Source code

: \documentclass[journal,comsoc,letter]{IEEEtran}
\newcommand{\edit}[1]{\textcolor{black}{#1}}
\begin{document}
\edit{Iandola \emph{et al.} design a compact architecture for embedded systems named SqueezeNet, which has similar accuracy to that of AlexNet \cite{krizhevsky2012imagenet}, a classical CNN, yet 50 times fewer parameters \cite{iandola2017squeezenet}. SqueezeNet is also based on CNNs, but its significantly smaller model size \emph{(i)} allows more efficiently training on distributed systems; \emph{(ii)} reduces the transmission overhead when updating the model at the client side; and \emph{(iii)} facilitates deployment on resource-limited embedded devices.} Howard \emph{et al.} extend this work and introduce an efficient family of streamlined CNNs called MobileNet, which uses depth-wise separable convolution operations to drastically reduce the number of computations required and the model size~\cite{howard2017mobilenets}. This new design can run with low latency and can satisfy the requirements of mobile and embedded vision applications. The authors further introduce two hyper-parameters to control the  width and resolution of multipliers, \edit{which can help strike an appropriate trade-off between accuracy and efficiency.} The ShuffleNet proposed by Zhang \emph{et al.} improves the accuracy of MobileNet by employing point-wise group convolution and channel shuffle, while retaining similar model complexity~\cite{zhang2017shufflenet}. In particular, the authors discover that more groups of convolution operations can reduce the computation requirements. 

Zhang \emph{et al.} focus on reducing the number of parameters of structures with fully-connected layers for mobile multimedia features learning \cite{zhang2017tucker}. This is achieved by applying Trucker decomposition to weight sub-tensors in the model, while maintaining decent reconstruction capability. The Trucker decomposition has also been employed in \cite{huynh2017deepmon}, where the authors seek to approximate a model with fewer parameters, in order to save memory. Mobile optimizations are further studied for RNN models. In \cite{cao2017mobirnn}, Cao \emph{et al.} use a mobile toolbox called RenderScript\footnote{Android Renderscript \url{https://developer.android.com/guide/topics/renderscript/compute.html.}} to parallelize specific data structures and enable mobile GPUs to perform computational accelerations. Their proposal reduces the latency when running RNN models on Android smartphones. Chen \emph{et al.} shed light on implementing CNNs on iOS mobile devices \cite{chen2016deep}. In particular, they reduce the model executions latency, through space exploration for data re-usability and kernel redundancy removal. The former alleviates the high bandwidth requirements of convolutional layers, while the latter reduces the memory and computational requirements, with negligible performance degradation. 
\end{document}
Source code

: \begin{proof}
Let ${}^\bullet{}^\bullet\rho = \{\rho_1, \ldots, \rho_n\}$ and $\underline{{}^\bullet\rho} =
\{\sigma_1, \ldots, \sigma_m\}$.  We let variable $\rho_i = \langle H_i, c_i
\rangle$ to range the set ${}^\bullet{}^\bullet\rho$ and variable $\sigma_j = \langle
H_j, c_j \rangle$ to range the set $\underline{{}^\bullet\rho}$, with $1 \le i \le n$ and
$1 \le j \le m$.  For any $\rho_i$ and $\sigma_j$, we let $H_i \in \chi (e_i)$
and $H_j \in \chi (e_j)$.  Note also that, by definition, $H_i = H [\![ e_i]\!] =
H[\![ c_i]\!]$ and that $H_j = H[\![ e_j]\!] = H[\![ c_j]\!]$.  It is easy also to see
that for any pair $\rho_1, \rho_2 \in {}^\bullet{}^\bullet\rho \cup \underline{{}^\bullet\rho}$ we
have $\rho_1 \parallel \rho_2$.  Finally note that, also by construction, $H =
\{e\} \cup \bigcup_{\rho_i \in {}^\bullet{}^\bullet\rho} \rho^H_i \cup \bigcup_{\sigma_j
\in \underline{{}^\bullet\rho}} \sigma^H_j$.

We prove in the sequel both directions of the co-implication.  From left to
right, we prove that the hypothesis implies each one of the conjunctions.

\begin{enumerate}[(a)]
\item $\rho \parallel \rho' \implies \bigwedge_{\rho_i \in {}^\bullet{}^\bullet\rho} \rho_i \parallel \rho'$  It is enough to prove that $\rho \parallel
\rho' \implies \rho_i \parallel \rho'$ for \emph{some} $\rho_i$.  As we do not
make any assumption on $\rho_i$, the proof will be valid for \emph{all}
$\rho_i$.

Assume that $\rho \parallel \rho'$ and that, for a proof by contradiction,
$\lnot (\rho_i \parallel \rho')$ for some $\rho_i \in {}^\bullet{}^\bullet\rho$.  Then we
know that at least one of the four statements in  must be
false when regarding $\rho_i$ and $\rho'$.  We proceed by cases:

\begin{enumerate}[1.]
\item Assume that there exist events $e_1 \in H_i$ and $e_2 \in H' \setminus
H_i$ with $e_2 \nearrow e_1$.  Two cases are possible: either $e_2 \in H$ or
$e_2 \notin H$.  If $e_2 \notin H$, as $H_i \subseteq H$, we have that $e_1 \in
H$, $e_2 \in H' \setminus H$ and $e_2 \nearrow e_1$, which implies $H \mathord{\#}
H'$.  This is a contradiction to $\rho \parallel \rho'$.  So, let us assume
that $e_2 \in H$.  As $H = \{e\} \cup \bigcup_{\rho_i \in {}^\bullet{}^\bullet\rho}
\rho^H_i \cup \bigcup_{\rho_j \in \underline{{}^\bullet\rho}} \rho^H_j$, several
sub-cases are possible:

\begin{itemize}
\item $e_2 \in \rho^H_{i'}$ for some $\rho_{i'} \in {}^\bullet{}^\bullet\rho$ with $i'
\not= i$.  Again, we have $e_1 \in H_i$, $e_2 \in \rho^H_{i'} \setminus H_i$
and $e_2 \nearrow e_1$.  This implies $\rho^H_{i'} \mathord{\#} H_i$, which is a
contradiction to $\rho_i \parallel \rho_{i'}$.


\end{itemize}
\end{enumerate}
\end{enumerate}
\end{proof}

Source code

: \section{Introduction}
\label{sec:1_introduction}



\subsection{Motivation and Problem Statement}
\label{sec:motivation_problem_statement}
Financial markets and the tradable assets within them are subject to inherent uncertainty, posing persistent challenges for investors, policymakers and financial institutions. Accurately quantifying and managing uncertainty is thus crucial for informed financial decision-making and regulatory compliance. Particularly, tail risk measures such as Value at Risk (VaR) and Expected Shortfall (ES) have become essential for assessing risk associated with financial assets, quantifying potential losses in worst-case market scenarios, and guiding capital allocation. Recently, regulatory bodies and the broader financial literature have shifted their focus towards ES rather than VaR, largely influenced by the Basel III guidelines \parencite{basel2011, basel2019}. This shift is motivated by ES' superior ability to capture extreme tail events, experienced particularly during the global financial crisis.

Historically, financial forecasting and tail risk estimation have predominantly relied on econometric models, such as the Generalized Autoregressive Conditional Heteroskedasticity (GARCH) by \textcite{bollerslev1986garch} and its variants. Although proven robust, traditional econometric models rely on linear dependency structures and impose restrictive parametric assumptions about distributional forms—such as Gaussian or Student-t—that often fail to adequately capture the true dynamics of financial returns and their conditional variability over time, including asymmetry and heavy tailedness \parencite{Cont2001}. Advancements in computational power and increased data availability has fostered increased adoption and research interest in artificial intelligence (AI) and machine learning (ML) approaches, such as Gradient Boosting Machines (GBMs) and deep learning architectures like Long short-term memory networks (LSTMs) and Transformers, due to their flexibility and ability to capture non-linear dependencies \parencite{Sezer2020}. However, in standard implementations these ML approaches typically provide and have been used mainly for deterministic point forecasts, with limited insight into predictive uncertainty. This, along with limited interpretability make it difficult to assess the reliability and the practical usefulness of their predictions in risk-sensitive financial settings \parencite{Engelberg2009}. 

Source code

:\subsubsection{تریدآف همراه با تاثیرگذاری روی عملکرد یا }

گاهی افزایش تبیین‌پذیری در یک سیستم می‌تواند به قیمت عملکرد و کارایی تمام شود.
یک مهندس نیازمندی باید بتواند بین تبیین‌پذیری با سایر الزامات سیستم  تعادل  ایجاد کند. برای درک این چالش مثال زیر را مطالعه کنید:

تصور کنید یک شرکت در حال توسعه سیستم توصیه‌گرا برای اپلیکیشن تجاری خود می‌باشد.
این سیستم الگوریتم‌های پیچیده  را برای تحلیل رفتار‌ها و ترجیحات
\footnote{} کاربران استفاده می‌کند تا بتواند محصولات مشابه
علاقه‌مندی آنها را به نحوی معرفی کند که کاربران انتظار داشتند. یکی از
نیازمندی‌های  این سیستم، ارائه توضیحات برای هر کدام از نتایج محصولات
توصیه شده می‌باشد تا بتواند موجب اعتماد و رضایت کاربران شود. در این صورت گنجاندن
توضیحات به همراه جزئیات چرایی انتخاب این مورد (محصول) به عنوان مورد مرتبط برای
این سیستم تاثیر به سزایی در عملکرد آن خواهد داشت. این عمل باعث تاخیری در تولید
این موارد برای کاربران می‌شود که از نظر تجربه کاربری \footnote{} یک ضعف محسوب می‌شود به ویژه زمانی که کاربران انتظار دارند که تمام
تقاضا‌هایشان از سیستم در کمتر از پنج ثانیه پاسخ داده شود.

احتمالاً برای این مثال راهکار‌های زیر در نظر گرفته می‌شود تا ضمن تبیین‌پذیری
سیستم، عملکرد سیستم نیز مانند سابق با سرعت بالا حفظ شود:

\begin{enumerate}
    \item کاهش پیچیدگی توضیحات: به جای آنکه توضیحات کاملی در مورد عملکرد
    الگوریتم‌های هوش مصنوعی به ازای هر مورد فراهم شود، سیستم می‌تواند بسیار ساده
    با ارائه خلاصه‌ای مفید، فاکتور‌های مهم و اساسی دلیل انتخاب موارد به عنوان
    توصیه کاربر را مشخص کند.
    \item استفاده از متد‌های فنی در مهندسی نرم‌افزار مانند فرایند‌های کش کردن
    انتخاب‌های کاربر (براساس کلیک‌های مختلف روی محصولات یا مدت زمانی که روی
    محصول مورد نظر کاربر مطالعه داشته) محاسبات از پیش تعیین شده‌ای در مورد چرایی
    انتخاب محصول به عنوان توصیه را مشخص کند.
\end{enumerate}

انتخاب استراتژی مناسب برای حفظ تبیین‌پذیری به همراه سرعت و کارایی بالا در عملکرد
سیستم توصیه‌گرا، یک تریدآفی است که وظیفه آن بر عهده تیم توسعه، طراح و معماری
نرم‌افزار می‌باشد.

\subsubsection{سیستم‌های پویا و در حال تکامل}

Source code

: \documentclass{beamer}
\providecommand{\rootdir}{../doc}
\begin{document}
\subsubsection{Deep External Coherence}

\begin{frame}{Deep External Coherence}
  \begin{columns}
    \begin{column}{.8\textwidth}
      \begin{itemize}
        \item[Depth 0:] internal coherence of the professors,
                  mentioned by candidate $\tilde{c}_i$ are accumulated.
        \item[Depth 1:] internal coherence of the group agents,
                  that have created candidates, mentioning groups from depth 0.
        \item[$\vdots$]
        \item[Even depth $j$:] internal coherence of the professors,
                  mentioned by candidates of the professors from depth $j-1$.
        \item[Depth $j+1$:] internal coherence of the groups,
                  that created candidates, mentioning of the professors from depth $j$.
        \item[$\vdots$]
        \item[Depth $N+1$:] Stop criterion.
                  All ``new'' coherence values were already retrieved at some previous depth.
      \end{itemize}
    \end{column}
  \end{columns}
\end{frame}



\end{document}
★ ★ ★
_YOUR INSTRUCTIONS_
Your answer should be every line above that contains the word "internal".

_OUTPUT BELOW_
        \item[Depth 0:] internal coherence of the professors,
        \item[Depth 1:] internal coherence of the group agents,
        \item[Even depth $j$:] internal coherence of the professors,
        \item[Depth $j+1$:] internal coherence of the groups,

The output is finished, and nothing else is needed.